GOAL OF THE EXERCISE: Print verbatim the lines of the entries from the one containing "- [Analyzing FEMA's" to the last, inclusive, and no others.

Stored data entries:
_____

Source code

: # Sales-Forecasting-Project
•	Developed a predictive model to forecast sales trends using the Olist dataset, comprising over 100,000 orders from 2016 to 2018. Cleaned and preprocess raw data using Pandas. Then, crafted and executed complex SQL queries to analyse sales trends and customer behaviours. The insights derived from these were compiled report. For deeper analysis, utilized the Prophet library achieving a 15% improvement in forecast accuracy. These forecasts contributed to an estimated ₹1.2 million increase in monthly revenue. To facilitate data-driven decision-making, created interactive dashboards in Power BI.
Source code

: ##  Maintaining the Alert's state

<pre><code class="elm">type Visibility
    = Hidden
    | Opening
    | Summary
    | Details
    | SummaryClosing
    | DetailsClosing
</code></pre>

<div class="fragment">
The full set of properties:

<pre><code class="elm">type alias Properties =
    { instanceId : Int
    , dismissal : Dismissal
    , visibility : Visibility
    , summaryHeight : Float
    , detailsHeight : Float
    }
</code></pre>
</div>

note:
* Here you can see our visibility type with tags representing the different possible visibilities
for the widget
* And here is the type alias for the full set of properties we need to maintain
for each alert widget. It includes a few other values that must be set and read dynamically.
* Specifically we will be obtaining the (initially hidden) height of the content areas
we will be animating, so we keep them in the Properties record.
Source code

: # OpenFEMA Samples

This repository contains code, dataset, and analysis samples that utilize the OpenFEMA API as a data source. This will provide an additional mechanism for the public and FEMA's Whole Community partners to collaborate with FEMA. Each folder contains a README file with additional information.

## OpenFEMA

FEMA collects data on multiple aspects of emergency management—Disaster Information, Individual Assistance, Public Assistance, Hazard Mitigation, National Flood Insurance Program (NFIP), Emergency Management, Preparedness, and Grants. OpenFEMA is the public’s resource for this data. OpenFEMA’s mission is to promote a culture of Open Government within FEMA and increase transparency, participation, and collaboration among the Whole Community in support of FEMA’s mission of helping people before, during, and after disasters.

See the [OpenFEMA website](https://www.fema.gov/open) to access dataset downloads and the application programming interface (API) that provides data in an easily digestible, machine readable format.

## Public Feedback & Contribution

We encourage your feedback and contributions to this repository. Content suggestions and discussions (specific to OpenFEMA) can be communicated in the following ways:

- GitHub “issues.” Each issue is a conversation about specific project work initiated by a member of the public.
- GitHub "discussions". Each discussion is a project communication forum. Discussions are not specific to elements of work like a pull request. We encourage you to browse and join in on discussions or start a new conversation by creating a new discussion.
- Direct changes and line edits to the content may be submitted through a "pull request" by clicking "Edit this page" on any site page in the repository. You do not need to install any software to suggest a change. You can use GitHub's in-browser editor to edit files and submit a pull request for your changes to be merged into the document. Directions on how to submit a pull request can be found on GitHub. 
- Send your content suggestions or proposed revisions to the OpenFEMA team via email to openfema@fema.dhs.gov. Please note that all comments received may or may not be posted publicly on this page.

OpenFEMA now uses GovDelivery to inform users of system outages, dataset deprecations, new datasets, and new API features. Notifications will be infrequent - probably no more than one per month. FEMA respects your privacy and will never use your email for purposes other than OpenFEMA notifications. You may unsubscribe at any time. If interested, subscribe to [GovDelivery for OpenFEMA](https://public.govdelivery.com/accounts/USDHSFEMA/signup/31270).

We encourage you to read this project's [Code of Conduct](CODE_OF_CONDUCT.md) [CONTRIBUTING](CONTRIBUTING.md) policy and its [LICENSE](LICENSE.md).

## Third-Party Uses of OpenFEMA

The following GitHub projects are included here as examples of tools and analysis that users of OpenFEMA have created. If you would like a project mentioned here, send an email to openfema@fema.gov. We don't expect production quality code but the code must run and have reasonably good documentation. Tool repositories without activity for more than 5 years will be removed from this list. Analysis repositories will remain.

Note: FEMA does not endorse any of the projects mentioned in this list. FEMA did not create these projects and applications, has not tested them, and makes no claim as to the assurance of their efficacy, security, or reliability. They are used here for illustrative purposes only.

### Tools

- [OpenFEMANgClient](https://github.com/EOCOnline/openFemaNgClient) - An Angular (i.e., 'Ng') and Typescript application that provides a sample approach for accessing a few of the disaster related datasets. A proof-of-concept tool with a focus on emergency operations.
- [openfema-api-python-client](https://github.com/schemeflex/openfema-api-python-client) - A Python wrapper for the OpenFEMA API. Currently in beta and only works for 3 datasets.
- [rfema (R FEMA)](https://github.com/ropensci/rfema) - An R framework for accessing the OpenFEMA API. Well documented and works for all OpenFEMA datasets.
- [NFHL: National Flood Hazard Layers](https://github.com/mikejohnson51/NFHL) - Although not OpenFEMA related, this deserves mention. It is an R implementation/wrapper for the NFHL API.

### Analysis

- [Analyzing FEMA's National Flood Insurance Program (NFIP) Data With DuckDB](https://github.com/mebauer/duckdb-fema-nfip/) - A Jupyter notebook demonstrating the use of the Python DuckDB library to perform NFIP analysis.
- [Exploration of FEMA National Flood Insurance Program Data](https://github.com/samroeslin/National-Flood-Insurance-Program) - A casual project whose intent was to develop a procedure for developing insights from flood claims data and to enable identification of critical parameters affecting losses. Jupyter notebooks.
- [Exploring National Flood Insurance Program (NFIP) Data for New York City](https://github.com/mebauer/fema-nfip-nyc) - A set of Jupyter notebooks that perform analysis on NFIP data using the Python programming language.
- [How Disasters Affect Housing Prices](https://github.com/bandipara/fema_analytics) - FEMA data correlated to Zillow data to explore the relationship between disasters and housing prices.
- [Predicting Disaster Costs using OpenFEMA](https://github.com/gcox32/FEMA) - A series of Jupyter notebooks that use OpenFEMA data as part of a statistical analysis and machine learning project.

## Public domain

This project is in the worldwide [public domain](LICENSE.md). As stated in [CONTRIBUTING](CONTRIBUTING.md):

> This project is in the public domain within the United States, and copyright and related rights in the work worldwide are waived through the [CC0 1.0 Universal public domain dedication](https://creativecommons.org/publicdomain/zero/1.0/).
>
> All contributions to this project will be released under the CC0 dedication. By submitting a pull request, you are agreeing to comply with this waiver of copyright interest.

_____

RESULT FOR THIS TASK:
- [Analyzing FEMA's National Flood Insurance Program (NFIP) Data With DuckDB](https://github.com/mebauer/duckdb-fema-nfip/) - A Jupyter notebook demonstrating the use of the Python DuckDB library to perform NFIP analysis.
- [Exploration of FEMA National Flood Insurance Program Data](https://github.com/samroeslin/National-Flood-Insurance-Program) - A casual project whose intent was to develop a procedure for developing insights from flood claims data and to enable identification of critical parameters affecting losses. Jupyter notebooks.
- [Exploring National Flood Insurance Program (NFIP) Data for New York City](https://github.com/mebauer/fema-nfip-nyc) - A set of Jupyter notebooks that perform analysis on NFIP data using the Python programming language.
- [How Disasters Affect Housing Prices](https://github.com/bandipara/fema_analytics) - FEMA data correlated to Zillow data to explore the relationship between disasters and housing prices.
- [Predicting Disaster Costs using OpenFEMA](https://github.com/gcox32/FEMA) - A series of Jupyter notebooks that use OpenFEMA data as part of a statistical analysis and machine learning project.

## Public domain

This project is in the worldwide [public domain](LICENSE.md). As stated in [CONTRIBUTING](CONTRIBUTING.md):

> This project is in the public domain within the United States, and copyright and related rights in the work worldwide are waived through the [CC0 1.0 Universal public domain dedication](https://creativecommons.org/publicdomain/zero/1.0/).
>
> All contributions to this project will be released under the CC0 dedication. By submitting a pull request, you are agreeing to comply with this waiver of copyright interest.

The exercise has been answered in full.